Work instructions = The number of lines in the records that include "solo" is all you should give.
** Task data follows **
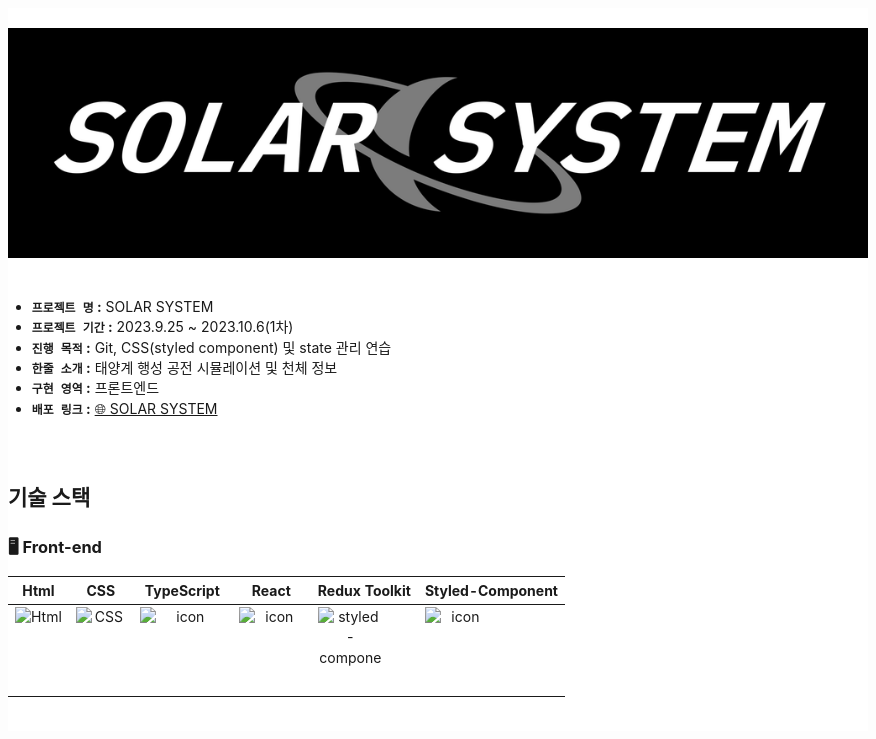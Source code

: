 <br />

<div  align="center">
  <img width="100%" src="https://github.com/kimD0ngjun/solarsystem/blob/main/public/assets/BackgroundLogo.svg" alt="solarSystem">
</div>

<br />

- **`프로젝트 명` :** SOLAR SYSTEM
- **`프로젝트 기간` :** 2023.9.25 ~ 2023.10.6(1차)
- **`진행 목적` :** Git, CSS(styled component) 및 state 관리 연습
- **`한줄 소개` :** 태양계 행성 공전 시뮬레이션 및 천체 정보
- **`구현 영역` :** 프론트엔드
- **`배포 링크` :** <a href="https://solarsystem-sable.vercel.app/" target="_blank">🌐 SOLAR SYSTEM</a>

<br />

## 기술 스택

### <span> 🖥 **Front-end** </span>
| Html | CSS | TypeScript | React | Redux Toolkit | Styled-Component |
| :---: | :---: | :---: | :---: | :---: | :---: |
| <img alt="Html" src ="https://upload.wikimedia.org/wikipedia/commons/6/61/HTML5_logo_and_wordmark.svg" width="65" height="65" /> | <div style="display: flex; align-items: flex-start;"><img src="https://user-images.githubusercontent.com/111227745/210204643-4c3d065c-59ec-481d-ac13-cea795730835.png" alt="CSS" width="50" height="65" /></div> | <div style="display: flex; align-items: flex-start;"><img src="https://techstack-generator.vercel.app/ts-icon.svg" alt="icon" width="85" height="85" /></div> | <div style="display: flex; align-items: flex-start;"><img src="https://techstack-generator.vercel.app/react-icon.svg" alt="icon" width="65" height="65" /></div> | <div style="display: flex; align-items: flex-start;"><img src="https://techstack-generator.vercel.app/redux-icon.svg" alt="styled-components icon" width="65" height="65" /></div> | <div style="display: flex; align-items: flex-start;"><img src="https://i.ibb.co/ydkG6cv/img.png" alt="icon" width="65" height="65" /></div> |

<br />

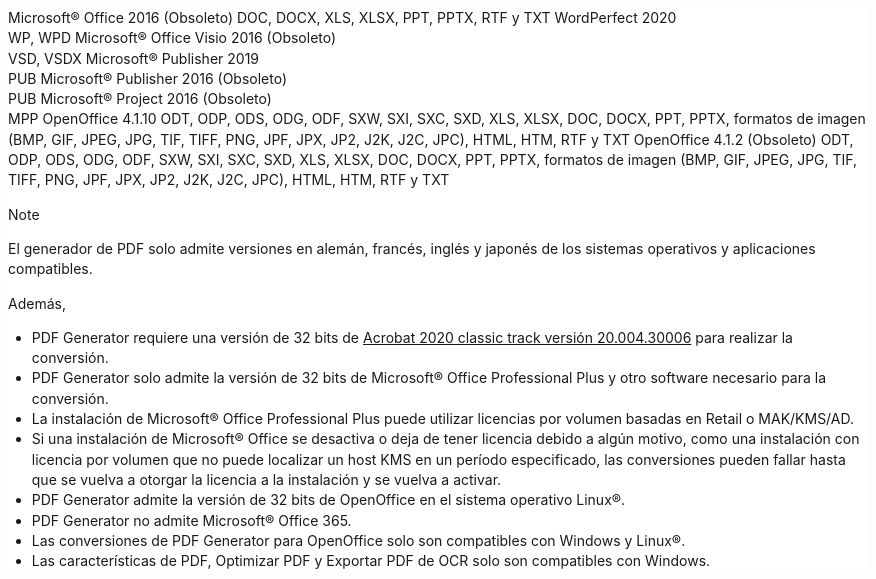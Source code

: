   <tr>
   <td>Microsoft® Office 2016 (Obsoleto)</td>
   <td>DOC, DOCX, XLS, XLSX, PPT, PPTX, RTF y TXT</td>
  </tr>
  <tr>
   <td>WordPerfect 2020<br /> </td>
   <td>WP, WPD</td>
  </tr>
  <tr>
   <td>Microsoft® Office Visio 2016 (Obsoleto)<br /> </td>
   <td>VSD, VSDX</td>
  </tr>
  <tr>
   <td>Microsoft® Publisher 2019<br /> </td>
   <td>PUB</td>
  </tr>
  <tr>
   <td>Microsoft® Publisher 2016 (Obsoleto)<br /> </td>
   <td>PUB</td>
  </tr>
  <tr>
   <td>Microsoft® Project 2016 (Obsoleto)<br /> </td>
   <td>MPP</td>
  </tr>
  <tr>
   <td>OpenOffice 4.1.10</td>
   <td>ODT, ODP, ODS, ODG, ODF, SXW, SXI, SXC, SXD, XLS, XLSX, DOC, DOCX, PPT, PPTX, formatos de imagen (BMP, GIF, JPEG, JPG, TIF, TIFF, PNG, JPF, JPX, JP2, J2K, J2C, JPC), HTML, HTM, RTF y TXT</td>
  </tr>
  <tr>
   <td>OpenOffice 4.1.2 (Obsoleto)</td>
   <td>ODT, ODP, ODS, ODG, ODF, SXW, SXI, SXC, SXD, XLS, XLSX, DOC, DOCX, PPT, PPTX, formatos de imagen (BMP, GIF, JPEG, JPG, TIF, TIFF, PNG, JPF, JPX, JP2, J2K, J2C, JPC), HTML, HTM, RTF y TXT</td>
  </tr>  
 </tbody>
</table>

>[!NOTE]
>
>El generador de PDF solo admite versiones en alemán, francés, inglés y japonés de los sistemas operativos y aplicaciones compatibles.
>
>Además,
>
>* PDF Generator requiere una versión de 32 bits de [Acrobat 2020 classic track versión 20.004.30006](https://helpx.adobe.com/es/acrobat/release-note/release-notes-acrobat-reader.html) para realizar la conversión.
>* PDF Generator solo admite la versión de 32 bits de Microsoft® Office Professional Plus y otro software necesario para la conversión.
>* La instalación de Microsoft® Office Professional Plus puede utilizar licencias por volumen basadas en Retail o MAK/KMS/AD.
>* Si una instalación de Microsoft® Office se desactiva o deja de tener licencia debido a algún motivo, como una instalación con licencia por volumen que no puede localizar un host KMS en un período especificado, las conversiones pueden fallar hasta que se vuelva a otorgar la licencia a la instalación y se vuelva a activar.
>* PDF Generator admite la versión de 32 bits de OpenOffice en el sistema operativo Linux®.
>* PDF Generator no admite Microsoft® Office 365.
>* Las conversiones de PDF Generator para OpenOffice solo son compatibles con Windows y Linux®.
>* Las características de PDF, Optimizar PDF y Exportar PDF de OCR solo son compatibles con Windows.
** End of Task data **
The answer = 4